• WHAT TO PRODUCE: Which of the lines in the data mention the string "tribos"? List them all.

• INPUT MATERIAL:

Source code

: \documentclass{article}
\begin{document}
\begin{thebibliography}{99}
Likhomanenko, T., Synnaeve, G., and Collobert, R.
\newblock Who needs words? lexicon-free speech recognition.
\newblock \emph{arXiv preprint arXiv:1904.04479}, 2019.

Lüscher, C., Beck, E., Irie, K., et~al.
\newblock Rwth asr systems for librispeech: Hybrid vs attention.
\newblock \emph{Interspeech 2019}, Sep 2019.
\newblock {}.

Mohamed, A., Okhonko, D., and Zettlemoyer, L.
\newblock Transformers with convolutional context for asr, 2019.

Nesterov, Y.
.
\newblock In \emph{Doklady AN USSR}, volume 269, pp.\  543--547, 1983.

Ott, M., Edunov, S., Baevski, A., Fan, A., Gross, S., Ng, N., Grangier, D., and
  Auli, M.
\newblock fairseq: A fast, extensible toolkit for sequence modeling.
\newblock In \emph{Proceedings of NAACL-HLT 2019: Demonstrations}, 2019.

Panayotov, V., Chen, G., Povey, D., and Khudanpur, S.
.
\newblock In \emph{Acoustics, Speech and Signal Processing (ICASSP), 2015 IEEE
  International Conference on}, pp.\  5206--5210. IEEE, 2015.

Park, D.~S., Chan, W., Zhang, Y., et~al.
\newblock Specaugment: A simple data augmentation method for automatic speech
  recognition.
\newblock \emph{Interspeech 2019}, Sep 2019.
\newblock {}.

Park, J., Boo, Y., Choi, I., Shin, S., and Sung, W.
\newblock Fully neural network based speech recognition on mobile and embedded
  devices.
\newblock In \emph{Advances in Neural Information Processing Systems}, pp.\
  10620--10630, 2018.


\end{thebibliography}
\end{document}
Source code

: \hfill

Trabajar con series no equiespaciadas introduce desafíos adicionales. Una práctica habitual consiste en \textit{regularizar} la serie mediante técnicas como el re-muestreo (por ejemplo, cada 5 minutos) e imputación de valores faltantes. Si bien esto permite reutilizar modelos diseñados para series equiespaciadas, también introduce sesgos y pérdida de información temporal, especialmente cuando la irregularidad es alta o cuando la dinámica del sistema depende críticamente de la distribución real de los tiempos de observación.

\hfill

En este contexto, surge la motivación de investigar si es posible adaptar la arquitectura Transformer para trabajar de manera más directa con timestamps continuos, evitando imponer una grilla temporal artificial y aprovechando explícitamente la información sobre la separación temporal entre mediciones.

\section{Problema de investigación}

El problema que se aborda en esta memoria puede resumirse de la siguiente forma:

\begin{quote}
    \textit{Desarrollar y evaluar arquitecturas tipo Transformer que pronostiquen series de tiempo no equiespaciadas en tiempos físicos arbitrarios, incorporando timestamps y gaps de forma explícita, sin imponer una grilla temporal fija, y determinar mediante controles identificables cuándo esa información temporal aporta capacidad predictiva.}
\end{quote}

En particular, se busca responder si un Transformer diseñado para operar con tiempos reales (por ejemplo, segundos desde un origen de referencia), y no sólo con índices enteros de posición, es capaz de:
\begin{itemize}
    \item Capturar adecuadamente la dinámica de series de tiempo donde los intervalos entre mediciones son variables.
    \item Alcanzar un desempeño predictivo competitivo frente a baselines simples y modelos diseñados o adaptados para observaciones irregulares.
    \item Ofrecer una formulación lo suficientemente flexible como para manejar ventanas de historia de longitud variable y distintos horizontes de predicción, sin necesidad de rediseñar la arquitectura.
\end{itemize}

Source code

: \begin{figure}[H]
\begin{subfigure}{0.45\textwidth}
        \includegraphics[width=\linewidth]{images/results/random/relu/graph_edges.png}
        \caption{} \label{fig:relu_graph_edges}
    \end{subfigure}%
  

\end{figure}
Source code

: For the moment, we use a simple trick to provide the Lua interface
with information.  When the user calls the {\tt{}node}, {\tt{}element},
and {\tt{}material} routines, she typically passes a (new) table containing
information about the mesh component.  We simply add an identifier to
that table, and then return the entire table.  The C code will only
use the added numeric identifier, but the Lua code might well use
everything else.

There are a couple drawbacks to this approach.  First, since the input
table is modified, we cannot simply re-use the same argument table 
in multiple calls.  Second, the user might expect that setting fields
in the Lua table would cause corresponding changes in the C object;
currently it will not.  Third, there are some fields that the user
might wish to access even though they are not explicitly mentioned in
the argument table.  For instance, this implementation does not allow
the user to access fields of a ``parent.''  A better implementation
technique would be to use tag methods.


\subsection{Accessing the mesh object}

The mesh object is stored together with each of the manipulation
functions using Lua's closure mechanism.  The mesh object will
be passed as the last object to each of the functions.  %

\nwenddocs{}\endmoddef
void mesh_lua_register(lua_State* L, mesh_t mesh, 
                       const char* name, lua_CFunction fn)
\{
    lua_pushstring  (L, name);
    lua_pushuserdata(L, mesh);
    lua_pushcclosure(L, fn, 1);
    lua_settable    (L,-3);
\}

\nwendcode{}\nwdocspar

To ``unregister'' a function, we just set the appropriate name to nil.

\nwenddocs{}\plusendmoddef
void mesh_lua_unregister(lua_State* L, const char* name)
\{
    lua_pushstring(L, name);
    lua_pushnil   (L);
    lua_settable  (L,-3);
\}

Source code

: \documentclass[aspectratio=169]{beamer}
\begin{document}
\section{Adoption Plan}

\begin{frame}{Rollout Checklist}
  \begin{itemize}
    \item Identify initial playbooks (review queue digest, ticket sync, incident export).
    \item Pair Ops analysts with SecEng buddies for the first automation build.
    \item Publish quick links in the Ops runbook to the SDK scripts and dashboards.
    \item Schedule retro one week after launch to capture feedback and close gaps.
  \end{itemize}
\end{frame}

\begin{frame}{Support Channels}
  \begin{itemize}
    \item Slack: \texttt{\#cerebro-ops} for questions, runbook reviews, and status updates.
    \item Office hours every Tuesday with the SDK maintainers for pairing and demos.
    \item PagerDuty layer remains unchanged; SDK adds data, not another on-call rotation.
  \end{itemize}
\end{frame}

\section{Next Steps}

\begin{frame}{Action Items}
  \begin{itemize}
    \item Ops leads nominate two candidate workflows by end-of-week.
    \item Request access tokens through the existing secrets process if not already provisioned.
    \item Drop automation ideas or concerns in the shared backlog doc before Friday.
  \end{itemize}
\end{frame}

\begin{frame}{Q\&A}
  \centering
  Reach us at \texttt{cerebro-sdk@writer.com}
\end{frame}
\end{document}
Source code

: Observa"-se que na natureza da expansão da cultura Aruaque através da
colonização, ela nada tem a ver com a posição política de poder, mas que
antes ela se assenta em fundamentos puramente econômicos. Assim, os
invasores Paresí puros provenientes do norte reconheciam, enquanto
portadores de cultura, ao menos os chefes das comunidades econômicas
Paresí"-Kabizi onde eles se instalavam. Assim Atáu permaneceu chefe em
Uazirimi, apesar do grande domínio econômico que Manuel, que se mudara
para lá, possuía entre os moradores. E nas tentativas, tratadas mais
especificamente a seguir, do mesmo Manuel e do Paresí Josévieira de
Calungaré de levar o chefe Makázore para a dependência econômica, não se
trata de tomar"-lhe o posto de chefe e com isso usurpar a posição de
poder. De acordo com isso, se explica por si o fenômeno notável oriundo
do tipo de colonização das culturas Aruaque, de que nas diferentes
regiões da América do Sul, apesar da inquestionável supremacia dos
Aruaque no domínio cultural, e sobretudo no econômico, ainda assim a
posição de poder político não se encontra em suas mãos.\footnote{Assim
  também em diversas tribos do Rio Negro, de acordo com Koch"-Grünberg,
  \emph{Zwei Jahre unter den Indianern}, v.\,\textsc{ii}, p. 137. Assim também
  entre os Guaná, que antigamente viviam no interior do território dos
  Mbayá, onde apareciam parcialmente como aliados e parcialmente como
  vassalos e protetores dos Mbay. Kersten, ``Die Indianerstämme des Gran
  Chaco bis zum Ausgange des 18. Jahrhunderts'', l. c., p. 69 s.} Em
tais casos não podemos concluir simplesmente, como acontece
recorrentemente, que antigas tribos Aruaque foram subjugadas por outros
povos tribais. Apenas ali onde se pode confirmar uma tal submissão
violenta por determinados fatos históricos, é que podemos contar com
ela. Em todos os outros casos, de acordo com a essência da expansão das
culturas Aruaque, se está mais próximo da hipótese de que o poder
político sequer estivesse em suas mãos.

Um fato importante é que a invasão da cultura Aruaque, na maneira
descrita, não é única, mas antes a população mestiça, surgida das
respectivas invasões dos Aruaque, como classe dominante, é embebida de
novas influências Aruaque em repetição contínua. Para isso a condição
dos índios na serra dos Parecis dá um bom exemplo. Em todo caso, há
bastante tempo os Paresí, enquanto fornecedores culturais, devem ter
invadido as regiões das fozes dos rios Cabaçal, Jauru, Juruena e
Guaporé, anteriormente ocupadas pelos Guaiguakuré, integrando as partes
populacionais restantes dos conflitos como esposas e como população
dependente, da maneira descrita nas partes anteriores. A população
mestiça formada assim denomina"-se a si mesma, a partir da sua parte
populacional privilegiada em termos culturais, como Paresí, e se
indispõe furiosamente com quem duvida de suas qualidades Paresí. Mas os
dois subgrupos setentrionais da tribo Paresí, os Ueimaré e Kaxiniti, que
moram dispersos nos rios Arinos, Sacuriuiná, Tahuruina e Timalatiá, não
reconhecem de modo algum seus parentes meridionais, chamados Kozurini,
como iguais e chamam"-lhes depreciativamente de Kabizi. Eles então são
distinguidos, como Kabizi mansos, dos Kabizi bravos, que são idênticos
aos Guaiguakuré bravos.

• ANSWER SPACE:
  também em diversas tribos do Rio Negro, de acordo com Koch"-Grünberg,
recorrentemente, que antigas tribos Aruaque foram subjugadas por outros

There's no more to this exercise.